**INSTRUCTIONS TO FOLLOW:** Reproduce the listing verbatim through the line with "field identity".

★ ★ ★

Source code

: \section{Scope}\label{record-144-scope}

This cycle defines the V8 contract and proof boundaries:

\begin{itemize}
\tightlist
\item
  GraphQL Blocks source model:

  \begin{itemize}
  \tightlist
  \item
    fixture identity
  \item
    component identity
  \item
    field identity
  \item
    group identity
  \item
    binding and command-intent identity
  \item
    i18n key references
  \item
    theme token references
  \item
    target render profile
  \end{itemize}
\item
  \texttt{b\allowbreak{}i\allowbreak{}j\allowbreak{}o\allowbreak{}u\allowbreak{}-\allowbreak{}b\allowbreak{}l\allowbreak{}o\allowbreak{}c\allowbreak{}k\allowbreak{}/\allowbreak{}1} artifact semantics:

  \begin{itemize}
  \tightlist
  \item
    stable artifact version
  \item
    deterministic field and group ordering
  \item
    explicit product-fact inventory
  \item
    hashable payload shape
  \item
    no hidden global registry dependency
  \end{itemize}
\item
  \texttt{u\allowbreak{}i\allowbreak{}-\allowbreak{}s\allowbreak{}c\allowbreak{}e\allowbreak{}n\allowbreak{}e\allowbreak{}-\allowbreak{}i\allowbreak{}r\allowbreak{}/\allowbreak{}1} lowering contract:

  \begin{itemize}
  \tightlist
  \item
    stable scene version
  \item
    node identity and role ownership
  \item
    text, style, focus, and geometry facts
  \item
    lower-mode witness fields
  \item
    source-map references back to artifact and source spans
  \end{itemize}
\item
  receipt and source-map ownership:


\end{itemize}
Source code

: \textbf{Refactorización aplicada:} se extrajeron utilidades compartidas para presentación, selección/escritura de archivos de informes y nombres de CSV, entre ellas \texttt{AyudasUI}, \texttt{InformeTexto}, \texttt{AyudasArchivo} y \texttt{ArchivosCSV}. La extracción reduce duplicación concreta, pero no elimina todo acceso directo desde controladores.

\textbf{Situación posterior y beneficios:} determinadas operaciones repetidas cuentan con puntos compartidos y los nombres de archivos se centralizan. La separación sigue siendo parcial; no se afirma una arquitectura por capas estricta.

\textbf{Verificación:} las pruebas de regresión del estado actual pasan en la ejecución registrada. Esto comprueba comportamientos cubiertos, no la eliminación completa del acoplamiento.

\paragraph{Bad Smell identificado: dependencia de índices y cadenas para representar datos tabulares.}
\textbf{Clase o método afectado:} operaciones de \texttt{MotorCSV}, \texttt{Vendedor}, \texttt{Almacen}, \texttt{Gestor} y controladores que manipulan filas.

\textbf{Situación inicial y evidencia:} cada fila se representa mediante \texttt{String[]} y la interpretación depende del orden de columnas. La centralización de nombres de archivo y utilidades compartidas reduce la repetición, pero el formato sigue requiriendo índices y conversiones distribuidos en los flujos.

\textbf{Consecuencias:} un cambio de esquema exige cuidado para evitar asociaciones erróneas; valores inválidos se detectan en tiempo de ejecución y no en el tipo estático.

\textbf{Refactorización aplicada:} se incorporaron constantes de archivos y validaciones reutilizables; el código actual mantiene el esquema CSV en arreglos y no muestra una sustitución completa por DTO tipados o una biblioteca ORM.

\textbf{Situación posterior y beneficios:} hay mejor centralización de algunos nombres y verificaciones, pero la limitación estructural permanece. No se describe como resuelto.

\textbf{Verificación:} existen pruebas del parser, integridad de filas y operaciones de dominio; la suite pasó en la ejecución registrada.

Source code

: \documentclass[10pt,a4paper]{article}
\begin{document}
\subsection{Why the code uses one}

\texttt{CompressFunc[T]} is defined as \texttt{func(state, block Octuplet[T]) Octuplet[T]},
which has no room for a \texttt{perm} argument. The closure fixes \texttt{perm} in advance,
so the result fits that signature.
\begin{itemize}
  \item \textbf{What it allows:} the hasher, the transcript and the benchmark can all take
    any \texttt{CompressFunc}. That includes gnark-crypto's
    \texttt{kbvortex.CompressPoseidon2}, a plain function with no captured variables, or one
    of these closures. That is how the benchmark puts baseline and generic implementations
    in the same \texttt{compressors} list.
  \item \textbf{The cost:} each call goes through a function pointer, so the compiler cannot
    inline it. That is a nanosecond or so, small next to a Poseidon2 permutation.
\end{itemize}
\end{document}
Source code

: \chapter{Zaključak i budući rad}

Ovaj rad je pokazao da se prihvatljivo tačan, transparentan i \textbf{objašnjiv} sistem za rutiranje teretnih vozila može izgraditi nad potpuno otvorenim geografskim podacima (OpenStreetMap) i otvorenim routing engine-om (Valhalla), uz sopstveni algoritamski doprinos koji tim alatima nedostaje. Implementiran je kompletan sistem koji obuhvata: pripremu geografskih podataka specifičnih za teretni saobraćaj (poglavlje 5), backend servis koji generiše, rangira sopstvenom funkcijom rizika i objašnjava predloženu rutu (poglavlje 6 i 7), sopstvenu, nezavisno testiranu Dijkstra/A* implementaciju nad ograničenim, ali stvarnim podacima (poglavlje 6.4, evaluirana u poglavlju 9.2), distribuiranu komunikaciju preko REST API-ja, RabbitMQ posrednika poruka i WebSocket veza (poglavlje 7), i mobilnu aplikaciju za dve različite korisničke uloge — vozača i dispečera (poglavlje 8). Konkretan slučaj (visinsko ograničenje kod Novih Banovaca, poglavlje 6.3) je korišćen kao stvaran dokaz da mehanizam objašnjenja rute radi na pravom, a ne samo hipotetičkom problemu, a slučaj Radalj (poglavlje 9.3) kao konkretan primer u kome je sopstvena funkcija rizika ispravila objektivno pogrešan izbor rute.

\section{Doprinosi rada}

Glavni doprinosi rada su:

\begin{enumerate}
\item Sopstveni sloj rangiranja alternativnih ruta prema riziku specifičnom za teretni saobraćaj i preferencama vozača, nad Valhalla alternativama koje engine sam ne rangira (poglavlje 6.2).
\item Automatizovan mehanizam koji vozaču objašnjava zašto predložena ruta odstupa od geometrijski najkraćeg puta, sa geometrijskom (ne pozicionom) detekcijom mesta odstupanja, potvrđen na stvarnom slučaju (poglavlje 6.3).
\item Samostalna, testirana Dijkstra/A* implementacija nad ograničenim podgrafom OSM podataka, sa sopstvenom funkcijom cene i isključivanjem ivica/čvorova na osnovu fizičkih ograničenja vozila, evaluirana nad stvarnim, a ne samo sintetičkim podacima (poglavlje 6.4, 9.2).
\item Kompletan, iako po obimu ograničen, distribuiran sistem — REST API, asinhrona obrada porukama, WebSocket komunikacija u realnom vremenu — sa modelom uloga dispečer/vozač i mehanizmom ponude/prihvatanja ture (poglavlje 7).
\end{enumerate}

★ ★ ★

**ANSWER TO THE EXERCISE:**
Source code

: \section{Scope}\label{record-144-scope}

This cycle defines the V8 contract and proof boundaries:

\begin{itemize}
\tightlist
\item
  GraphQL Blocks source model:

  \begin{itemize}
  \tightlist
  \item
    fixture identity
  \item
    component identity
  \item
    field identity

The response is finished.